What the task requires:
Search the material below for the word "group" and copy every line in which it occurs.

Information supplied:
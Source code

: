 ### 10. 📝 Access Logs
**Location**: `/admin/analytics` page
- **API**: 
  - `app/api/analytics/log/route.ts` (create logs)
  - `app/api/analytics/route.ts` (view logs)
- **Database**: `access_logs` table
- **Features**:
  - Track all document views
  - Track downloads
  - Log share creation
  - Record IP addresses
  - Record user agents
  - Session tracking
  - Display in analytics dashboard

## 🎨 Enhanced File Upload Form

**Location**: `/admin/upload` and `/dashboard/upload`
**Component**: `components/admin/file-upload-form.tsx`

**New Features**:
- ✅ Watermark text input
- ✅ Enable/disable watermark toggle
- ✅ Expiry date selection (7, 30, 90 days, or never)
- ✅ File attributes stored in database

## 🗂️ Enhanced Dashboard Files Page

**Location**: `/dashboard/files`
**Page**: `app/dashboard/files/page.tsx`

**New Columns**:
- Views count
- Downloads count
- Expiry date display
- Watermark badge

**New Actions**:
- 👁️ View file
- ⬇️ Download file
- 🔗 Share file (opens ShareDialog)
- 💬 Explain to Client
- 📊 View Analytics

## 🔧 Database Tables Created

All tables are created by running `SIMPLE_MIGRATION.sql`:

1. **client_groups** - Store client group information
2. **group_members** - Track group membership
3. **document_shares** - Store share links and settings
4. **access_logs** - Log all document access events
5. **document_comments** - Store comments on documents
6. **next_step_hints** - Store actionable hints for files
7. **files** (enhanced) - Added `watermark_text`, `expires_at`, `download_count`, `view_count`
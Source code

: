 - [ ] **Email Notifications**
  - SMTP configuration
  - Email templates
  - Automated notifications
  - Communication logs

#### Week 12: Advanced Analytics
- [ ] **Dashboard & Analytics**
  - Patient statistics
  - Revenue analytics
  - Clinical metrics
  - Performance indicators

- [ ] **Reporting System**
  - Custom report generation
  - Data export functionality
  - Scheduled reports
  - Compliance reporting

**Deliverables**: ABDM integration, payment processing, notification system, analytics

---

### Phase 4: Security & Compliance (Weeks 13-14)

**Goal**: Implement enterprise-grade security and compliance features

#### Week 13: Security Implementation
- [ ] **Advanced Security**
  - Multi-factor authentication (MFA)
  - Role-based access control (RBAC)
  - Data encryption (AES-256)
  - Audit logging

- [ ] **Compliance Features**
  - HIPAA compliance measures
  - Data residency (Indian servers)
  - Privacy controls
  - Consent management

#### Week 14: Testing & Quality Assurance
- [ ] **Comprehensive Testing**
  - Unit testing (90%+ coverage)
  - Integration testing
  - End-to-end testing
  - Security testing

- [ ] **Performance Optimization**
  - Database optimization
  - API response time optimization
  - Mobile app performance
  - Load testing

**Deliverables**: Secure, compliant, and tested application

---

==

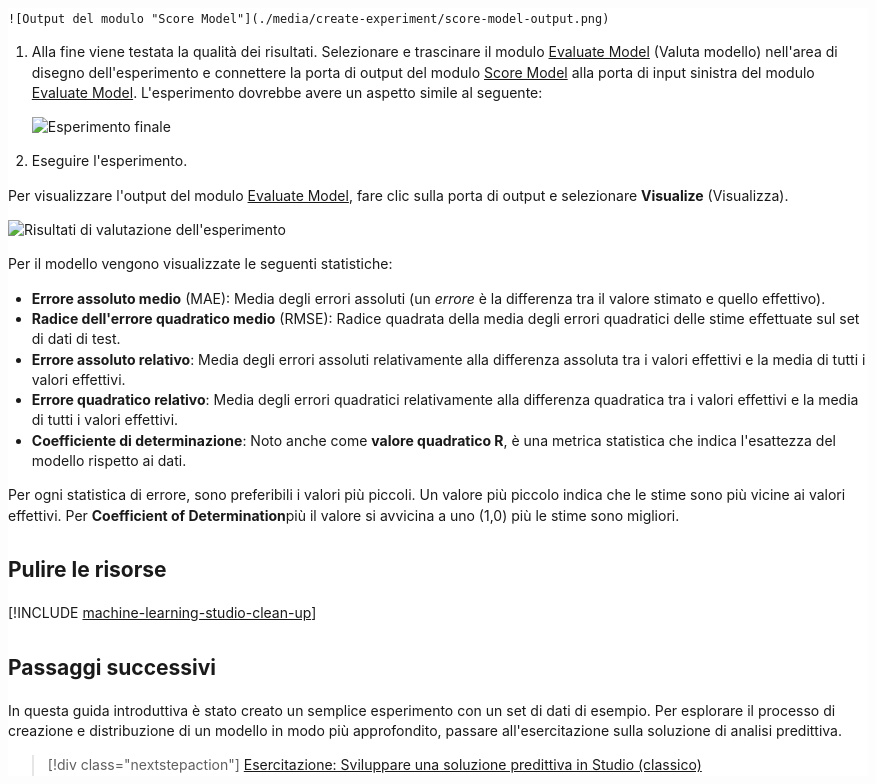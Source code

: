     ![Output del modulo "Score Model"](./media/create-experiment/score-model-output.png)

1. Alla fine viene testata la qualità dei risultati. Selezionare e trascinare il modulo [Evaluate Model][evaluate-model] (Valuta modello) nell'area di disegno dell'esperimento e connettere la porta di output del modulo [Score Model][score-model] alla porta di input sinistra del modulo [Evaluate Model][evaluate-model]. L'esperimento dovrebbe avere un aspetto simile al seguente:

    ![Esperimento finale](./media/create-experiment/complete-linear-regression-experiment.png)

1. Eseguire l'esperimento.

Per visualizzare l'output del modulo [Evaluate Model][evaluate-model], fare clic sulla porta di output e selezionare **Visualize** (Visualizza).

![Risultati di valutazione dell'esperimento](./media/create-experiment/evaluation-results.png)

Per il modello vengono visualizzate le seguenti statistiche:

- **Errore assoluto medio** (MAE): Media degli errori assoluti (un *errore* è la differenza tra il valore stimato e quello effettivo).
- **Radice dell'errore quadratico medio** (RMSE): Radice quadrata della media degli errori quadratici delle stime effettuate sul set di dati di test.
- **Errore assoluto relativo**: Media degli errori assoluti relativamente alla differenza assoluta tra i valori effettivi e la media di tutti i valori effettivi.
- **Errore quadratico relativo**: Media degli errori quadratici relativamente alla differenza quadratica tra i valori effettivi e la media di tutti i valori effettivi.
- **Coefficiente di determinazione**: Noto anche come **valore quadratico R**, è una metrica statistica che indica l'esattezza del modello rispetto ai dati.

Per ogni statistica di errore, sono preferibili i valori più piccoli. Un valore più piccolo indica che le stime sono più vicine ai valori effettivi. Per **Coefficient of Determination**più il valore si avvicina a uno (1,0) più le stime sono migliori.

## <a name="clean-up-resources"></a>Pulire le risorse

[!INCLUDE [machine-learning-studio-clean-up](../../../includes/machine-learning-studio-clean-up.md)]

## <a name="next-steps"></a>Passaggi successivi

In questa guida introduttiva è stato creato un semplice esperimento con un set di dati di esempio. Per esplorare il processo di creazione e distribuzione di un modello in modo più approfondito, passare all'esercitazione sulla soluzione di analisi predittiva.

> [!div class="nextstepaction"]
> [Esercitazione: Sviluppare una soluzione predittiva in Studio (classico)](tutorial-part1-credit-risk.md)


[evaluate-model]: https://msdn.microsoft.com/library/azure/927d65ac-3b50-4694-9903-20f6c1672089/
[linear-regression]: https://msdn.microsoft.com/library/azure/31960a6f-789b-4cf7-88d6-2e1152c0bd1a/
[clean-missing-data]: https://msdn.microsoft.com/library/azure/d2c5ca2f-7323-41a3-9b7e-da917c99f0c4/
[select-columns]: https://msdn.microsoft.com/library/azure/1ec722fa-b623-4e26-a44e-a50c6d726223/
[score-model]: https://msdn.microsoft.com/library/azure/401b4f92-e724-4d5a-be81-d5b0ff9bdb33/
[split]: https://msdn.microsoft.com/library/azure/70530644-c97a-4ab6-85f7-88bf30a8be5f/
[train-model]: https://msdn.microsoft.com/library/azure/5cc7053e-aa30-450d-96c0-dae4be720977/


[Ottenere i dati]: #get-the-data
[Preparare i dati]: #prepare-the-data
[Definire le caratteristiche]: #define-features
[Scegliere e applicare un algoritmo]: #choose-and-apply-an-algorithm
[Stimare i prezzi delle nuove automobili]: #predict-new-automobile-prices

--

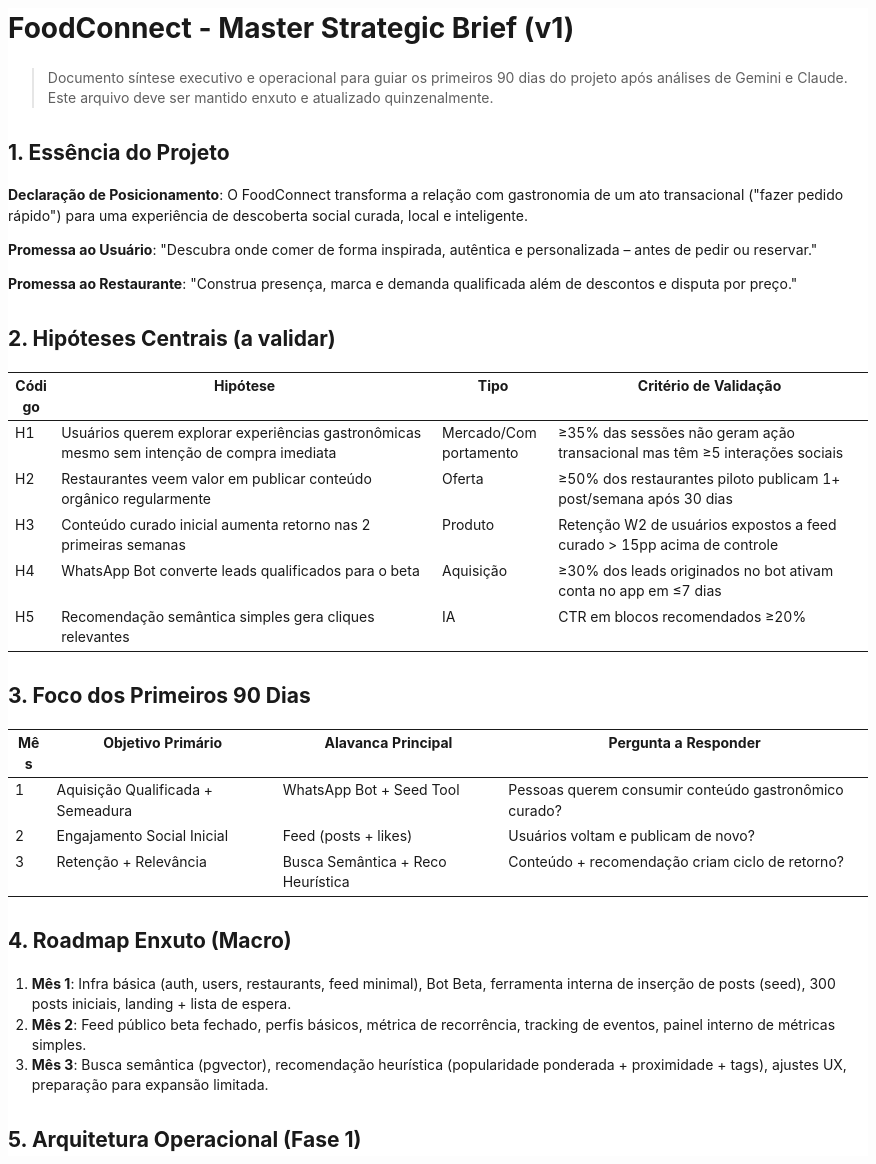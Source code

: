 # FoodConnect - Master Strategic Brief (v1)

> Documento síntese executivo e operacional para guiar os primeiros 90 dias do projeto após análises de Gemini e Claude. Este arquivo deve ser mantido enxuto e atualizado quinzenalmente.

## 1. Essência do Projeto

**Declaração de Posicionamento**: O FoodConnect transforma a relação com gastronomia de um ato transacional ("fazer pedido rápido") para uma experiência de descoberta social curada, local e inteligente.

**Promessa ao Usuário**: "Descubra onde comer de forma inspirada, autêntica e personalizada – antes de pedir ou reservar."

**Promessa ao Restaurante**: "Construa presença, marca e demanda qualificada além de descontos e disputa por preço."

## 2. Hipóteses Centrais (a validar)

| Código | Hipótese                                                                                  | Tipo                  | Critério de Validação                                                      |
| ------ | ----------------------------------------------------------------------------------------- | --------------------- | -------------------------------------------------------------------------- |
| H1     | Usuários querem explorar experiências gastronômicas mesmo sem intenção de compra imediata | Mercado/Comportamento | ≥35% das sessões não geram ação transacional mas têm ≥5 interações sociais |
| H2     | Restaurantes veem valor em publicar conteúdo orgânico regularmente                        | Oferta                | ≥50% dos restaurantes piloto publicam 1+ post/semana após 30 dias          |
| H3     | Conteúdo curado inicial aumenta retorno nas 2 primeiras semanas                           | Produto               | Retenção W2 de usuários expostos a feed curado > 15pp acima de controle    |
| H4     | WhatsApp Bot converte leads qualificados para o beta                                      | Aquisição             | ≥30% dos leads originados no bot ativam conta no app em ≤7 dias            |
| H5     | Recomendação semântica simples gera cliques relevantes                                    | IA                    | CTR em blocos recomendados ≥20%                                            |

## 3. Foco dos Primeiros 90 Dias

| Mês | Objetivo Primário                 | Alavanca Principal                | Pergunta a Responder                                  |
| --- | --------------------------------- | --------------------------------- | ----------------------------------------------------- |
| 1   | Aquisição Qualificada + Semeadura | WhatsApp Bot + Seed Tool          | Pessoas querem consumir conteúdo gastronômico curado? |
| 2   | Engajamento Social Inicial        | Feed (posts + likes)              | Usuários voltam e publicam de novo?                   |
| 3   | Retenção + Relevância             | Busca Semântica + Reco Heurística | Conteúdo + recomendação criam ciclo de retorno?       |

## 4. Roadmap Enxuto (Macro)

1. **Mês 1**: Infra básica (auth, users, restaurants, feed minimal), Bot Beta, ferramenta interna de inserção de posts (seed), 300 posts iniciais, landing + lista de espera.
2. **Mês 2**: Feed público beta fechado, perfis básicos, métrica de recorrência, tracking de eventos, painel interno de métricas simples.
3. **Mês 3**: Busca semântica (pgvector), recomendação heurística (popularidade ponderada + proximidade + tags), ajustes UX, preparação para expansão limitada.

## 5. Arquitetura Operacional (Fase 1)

Solution to this exercise:
1. **client_groups** - Store client group information
2. **group_members** - Track group membership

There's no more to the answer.